It's alright, the album is worth a look! :thumbup:


----------



## lancelotlink (Jan 15, 2008)

Any shots of the sub from the interior?
This is very cool, not enough Eos audio builds in the Votex!


----------



## soundsfast (Apr 17, 2008)

No not yet. The sub fires through the ski hole. We trimmed it out with a custom built panel wrapped in matching vinyl to the interior. Nothing special as we don't really plan on showing it that often. We have a baby seat in the car so it is a little hard to get the removable panel out with the car seat in. The interior of the box is highlighted with white LED's that come on when the trunk is opened.


----------



## ialonso (Aug 26, 2006)

*Can you tell us how the side panel was removed ?*

I have a shop manual subscription via alldatadiy.com, and the first step to removing the rear side panel is "Remove Rear Bench Seat" ....

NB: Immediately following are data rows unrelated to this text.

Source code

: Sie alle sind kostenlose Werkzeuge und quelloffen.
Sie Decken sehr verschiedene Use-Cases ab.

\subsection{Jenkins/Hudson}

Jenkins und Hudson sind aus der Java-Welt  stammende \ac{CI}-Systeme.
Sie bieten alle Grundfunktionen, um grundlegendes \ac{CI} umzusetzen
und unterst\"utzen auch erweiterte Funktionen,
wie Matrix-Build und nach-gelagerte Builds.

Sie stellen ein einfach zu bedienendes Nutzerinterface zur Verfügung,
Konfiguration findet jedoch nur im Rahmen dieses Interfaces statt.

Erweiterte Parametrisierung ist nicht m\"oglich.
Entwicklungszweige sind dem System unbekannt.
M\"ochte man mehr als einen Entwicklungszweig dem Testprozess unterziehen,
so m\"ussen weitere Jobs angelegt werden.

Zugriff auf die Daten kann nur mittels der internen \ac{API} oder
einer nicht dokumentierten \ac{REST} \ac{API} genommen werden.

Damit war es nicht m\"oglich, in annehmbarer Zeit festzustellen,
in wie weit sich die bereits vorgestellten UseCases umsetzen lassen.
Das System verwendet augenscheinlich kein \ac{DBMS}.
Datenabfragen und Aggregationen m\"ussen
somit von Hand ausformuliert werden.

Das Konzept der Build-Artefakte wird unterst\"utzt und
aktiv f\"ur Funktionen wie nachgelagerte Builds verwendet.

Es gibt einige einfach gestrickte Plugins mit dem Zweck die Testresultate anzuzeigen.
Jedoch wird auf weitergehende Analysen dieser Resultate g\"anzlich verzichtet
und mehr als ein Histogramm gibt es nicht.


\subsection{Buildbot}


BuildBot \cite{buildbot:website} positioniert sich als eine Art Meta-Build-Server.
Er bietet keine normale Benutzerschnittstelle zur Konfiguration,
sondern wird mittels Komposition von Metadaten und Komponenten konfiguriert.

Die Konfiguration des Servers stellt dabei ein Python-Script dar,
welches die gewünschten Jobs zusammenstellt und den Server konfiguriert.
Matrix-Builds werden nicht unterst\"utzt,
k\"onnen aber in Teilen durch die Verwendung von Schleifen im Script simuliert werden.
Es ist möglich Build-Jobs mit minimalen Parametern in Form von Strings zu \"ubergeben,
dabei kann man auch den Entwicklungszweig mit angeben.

As if the statement was "take an aspiring", or "Lower the Window" I have no freaking clue on what to do to remove the seat bench, so I can proceed to the rest of the steps....I tried to find some instructions on that in the manual, but hit dead-end.

Any help is welcome. !


----------



## yvrnycracer (Apr 17, 2007)

would love to see someone one day have the nuts to put a Scirocco front end on one of these... 

Car is looking hot so far! :thumbup:


----------



## soundsfast (Apr 17, 2008)

From what my tech remembers the bottom cushion pretty much just pops out. The back cushion has two bolts at the bottom. You then have to disassemble the headrest covers. From that point he is pretty sure the back cushion then slides up and out. You will obviously have to have the top down for this.


----------



## cleanA3 (Jun 23, 2007)

Looking good , more i see the EOS more i want one for the wife


----------



## lancelotlink (Jan 15, 2008)

*Wow!*

Been gone for awhile. 
It was great to come back and see this Eos. 
What a great job soundsfast!!! I'll have to check out some of your others.

I think this is the last year they're makin' them. Seems a shame the car never got any of VW's advertising monies!


----------